Потому что кругом война.

А все из-за коммунистов.

Это они угоняют самолеты, похищают в багажниках знаменитых промышленников, вешают им таблички на грудь и расстреливают, как собак.

Считалось, что война «холодная», но здесь, у них в городишке, не больно-то она холодная. Очень даже ощутимая, явно и зримо.

Танки нескончаемыми колоннами прут через город. На полигон прут, откуда доносится стрекот пулеметов и уханье гаубиц. А вечерами в кабаках от солдатни не протолкнешься.

Надо быть во всеоружии, так все говорили.

Не то русские нажмут красную кнопку, и тогда всем крышка.

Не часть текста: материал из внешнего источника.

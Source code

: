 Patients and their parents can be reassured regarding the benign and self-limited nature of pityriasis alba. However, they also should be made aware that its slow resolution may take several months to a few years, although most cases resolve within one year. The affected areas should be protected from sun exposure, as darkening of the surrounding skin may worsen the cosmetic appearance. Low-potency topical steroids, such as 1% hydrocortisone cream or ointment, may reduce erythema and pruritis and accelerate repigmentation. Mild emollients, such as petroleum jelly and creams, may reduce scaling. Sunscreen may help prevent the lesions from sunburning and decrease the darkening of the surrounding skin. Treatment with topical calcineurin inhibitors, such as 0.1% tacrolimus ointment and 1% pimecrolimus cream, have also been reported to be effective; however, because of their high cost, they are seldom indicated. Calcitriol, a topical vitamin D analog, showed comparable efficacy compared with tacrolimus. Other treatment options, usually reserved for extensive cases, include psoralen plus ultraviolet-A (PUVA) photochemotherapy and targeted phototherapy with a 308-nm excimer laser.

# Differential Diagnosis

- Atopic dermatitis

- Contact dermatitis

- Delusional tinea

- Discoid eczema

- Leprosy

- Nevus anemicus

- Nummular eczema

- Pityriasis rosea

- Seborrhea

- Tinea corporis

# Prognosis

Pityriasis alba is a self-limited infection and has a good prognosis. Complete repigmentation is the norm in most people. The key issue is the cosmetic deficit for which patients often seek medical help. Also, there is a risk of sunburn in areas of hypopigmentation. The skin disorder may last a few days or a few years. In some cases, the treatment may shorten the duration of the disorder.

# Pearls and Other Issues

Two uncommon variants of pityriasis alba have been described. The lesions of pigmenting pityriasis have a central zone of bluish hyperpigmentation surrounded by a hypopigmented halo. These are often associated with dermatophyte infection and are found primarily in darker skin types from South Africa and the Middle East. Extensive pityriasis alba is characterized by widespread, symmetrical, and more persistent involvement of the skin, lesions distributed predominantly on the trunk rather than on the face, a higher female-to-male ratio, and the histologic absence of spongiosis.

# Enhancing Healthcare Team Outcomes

Потому как следующая война будет последней, это любому ясно. И людям вообще верить нельзя, кто уповает на силу добра, просто дурак. Каждый чего-то хочет, и лучше сегодня, чем завтра. Тут его осенило, что в этом, быть может, корень всех бед — в рвении. В школе им внушают, что рвение — главная доблесть, хочешь чего-то в жизни достичь — старайся. Но если другие захотят того же, придется соперничать с ними, вступать в борьбу? Кто не борется, тот не побеждает, но это ведь значит, что без побежденных никак не обойтись. А он по себе знает, что побежденный чувствует, — лютую ненависть, жажду мести. Выходит, каждой победой ты наживаешь себе врага.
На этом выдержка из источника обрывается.